**Task prompt**:
Could you transcribe every record below exactly, leaving out the pictures?
*** Block opens ***
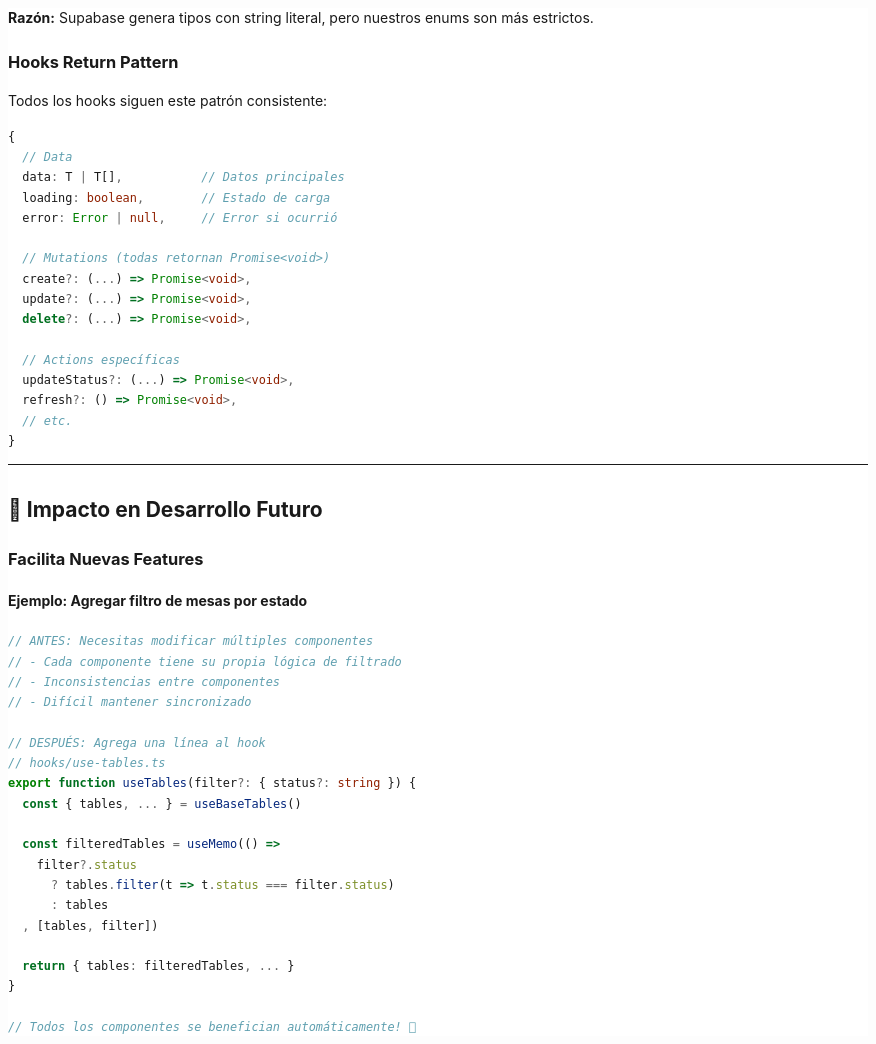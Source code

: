 **Razón:** Supabase genera tipos con string literal, pero nuestros enums son más estrictos.

### Hooks Return Pattern

Todos los hooks siguen este patrón consistente:
```typescript
{
  // Data
  data: T | T[],           // Datos principales
  loading: boolean,        // Estado de carga
  error: Error | null,     // Error si ocurrió
  
  // Mutations (todas retornan Promise<void>)
  create?: (...) => Promise<void>,
  update?: (...) => Promise<void>,
  delete?: (...) => Promise<void>,
  
  // Actions específicas
  updateStatus?: (...) => Promise<void>,
  refresh?: () => Promise<void>,
  // etc.
}
```

---

## 🚀 Impacto en Desarrollo Futuro

### Facilita Nuevas Features

#### Ejemplo: Agregar filtro de mesas por estado
```typescript
// ANTES: Necesitas modificar múltiples componentes
// - Cada componente tiene su propia lógica de filtrado
// - Inconsistencias entre componentes
// - Difícil mantener sincronizado

// DESPUÉS: Agrega una línea al hook
// hooks/use-tables.ts
export function useTables(filter?: { status?: string }) {
  const { tables, ... } = useBaseTables()
  
  const filteredTables = useMemo(() => 
    filter?.status 
      ? tables.filter(t => t.status === filter.status)
      : tables
  , [tables, filter])
  
  return { tables: filteredTables, ... }
}

// Todos los componentes se benefician automáticamente! 🎉
```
*** Block closes ***
**Answer to this problem**:
Source code

: **Razón:** Supabase genera tipos con string literal, pero nuestros enums son más estrictos.

### Hooks Return Pattern

Todos los hooks siguen este patrón consistente:
```typescript
{
  // Data
  data: T | T[],           // Datos principales
  loading: boolean,        // Estado de carga
  error: Error | null,     // Error si ocurrió
  
  // Mutations (todas retornan Promise<void>)
  create?: (...) => Promise<void>,
  update?: (...) => Promise<void>,
  delete?: (...) => Promise<void>,
  
  // Actions específicas
  updateStatus?: (...) => Promise<void>,
  refresh?: () => Promise<void>,
  // etc.
}
```

---

## 🚀 Impacto en Desarrollo Futuro

### Facilita Nuevas Features

#### Ejemplo: Agregar filtro de mesas por estado
```typescript
// ANTES: Necesitas modificar múltiples componentes
// - Cada componente tiene su propia lógica de filtrado
// - Inconsistencias entre componentes
// - Difícil mantener sincronizado

// DESPUÉS: Agrega una línea al hook
// hooks/use-tables.ts
export function useTables(filter?: { status?: string }) {
  const { tables, ... } = useBaseTables()
  
  const filteredTables = useMemo(() => 
    filter?.status 
      ? tables.filter(t => t.status === filter.status)
      : tables
  , [tables, filter])
  
  return { tables: filteredTables, ... }
}

// Todos los componentes se benefician automáticamente! 🎉
```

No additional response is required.